The two posters here, recently acquired, date from 1926. The message on both is central to the theme of this project and the relationship between town and country. They are by F.Gregory Brown (1887-1941), well known in the interwar years as a landscape painter, illustrator and textile designer. For the railway companies, the great popularity at the time of hiking and rambling offered positive marketing opportunities for their commuter routes in the off-peak weekend periods.


Writing of Manchester in this time, C.E.M.Joad wrote 'singly, in couples, in groups or organized in clubs young people have formed the habit of going on Saturdays and Sundays and, increasingly, for the whole weekend, into the country. You can see the living witnesses of this revolution at the Central Station at Manchester early on a Sunday morning, complete with rucksacks, shorts and hob-nailedboots, waiting for the early trains to Edale, Hope and the Derbyshire moors. Looking at them, one might be tempted to think that the whole of Manchester was in exodus' (from The Untutored Townsman's Invasion of the Country, 1946.

Thursday 10 September 2009

Skewbald and other pony stories of the 1920s/30s

Orlando the Marmalade Cat's creator Kathleen Hale was taught fine art at Reading by Professor Allen William Seaby (1867-1953). He was a painter and woodcut artist who delighted in wildlife subjects. He also wrote and illustrated a very popular series of pony stories for children, beginning with Skewbald The New Forest Pony in 1927.


It's more than a story about a pony, it's an introduction to the ecology and the life of the Forest itself. It was followed by Exmoor Lass and Other Pony Stories the following year. The University collection has a signed copy of the sequel Sons of Skewbald which first appeared in 1937.


In the Notes at the beginning, Seaby details some of the changes that have occurred in the Forest since the first Skewbald book a decade earlier. The fate of the ponies was dependent now not so much on their use in the coal mines, or as meat on the continent, but on their rising popularity as riding horses for children. The motor car represented a new threat because of the number of ponies killed and injured on the Forest roads. Seaby also railed against plant robbers who were causing the disappearance of many of the Forest's rarer species.


Jenny Kendrick of Roehampton University will be talking about the wider significance of Seaby and his pony stories at the Collecting 20th Century Rural Culture conference at the Museum of English Rural Life on November 4th. More details of the conference can be found on the Museum's website.

Monday 7 September 2009

Orlando The Marmalade Cat

This is opening up a new theme of children's literature and its cultural influence on perceptions of the countryside.
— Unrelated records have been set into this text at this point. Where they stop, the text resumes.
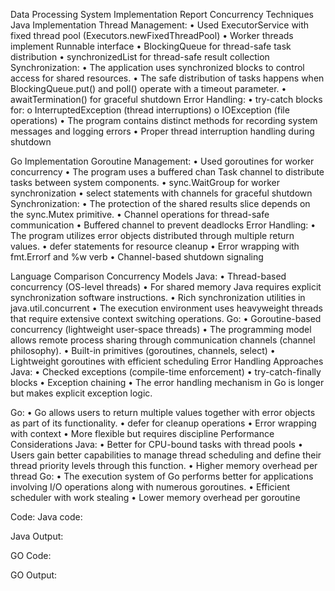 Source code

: Data Processing System Implementation Report
Concurrency Techniques
Java Implementation
Thread Management:
•	Used ExecutorService with fixed thread pool (Executors.newFixedThreadPool)
•	Worker threads implement Runnable interface
•	BlockingQueue for thread-safe task distribution
•	synchronizedList for thread-safe result collection
Synchronization:
•	The application uses synchronized blocks to control access for shared resources. 
•	The safe distribution of tasks happens when BlockingQueue.put() and poll() operate with a timeout parameter.
•	awaitTermination() for graceful shutdown
Error Handling:
•	try-catch blocks for:
o	InterruptedException (thread interruptions)
o	IOException (file operations)
•	The program contains distinct methods for recording system messages and logging errors
•	Proper thread interruption handling during shutdown

Go Implementation
Goroutine Management:
•	Used goroutines for worker concurrency
•	The program uses a buffered chan Task channel to distribute tasks between system components.
•	sync.WaitGroup for worker synchronization
•	select statements with channels for graceful shutdown
Synchronization:
•	The protection of the shared results slice depends on the sync.Mutex primitive.
•	Channel operations for thread-safe communication
•	Buffered channel to prevent deadlocks
Error Handling:
•	The program utilizes error objects distributed through multiple return values.
•	defer statements for resource cleanup
•	Error wrapping with fmt.Errorf and %w verb
•	Channel-based shutdown signaling

Language Comparison
Concurrency Models
Java:
•	Thread-based concurrency (OS-level threads)
•	For shared memory Java requires explicit synchronization software instructions.
•	Rich synchronization utilities in java.util.concurrent
•	The execution environment uses heavyweight threads that require extensive context switching operations.
Go:
•	Goroutine-based concurrency (lightweight user-space threads)
•	The programming model allows remote process sharing through communication channels (channel philosophy).
•	Built-in primitives (goroutines, channels, select)
•	Lightweight goroutines with efficient scheduling
Error Handling Approaches
Java:
•	Checked exceptions (compile-time enforcement)
•	try-catch-finally blocks
•	Exception chaining
•	The error handling mechanism in Go is longer but makes explicit exception logic.

Go:
•	Go allows users to return multiple values together with error objects as part of its functionality.
•	defer for cleanup operations
•	Error wrapping with context
•	More flexible but requires discipline
Performance Considerations
Java:
•	Better for CPU-bound tasks with thread pools
•	Users gain better capabilities to manage thread scheduling and define their thread priority levels through this function.
•	Higher memory overhead per thread
Go:
•	The execution system of Go performs better for applications involving I/O operations along with numerous goroutines.
•	Efficient scheduler with work stealing
•	Lower memory overhead per goroutine

Code:
Java code:
 
 
 
 
 
 
Java Output:
 
 
GO Code:
 
 
 
 
 
GO Output:
 
 

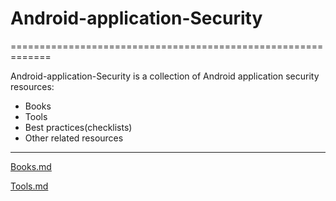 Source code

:# Android-application-Security
=============================================================

Android-application-Security is a collection of Android application security resources:
* Books
* Tools
* Best practices(checklists)
* Other related resources
-----------------------------------------------
[Books.md](https://github.com/ender01/Android-security/blob/master/Books.md)

[Tools.md](https://github.com/ender01/Android-security/blob/master/Tools.md)
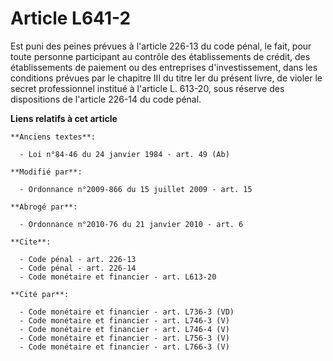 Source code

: # Article L641-2

Est puni des peines prévues à l'article 226-13 du code pénal, le fait, pour toute personne participant au contrôle des
établissements de crédit, des établissements de paiement ou des entreprises d'investissement, dans les conditions prévues par
le chapitre III du titre Ier du présent livre, de violer le secret professionnel institué à l'article L. 613-20, sous réserve
des dispositions de l'article 226-14 du code pénal.

**Liens relatifs à cet article**

	**Anciens textes**:

	  - Loi n°84-46 du 24 janvier 1984 - art. 49 (Ab)

	**Modifié par**:

	  - Ordonnance n°2009-866 du 15 juillet 2009 - art. 15

	**Abrogé par**:

	  - Ordonnance n°2010-76 du 21 janvier 2010 - art. 6

	**Cite**:

	  - Code pénal - art. 226-13
	  - Code pénal - art. 226-14
	  - Code monétaire et financier - art. L613-20

	**Cité par**:

	  - Code monétaire et financier - art. L736-3 (VD)
	  - Code monétaire et financier - art. L746-3 (V)
	  - Code monétaire et financier - art. L746-4 (V)
	  - Code monétaire et financier - art. L756-3 (V)
	  - Code monétaire et financier - art. L766-3 (V)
To maintain a tenuous motoring link from the previous post, I have included the illustration below from Kathleen Hale's story Orlando Buys a Farm, orignally published in 1942.


On the right, just below the horse's head, Orlando the Marmalade Cat can be seen driving his car with a hay sweep attached to the front. The use of cars in the hay meadow was quite a common sight in the 1930s. These were old, big-engined cars that still had life left in them but little second hand value at the time and could be bought very cheaply. With a hay rake or sweep bolted to the front, they were ideal for trundling the finished hay across a field to where the stack was being built. The picture is full of other accurate detailing: the individual components of the horse gear used for driving the elevator; the elevator itself; and the rolled up temporary canvas tilt, supported by poles and guy ropes, that kept the stack dry, should it rain whilst under construction. In her autobiography, Kathleen Hale (1898-2000) recalled how she used to sneak into agriculture lectures and spend lots of time at the College farm whilst an art student at Reading during the First World War - in fact her student residence was St Andrew's Hall, which now is home to the Museum of English Rural Life.


Hale's first Orlando book was A Camping Holiday of 1938, from which the illustration above is taken. The Orlando character emerged from stories that she made up to amuse her own two sons and in this case drew heavily upon her love of the countryside and childhood memories of camping holidays. Further published adventures followed as Orlando became a big hit with children in the 1940s and 50s. There were radio spin-offs and even an Orlando ballet at the 1951 Festival of Britain.


Orlando's Country Peepshow was a pop-up book that appeared in 1950 and gave more opportunity for Hale to display her sound working grasp of farming practice with a scene for each of the seasons.


This copy, along with the other examples of Hale's work, are from the Children's Collection - part of the University's Special Collections held alongside the Museum.